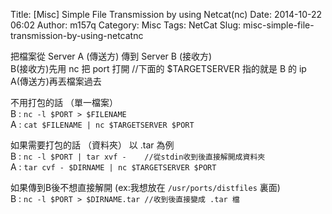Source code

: Title: [Misc] Simple File Transmission by using Netcat(nc)
Date: 2014-10-22 06:02
Author: m157q
Category: Misc
Tags: NetCat
Slug: misc-simple-file-transmission-by-using-netcatnc

把檔案從 Server A (傳送方) 傳到 Server B (接收方)  
B(接收方)先用 nc 把 port 打開 //下面的 $TARGETSERVER 指的就是 B 的 ip  
A(傳送方)再丟檔案過去  
  
<!--more-->  
  
不用打包的話 （單一檔案）  
B : `nc -l $PORT > $FILENAME`  
A : `cat $FILENAME | nc $TARGETSERVER $PORT`  
  
  
如果需要打包的話 （資料夾） 以 .tar 為例  
B : `nc -l $PORT | tar xvf -    //從stdin收到後直接解開成資料夾`  
A : `tar cvf - $DIRNAME | nc $TARGETSERVER $PORT`  
  
如果傳到B後不想直接解開 (ex:我想放在 `/usr/ports/distfiles` 裏面)  
B : `nc -l $PORT > $DIRNAME.tar //收到後直接變成 .tar 檔`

• What you have to do: Note how many lines in the data above contain "DIRNAME", then state that number alone.

• Written solution: 2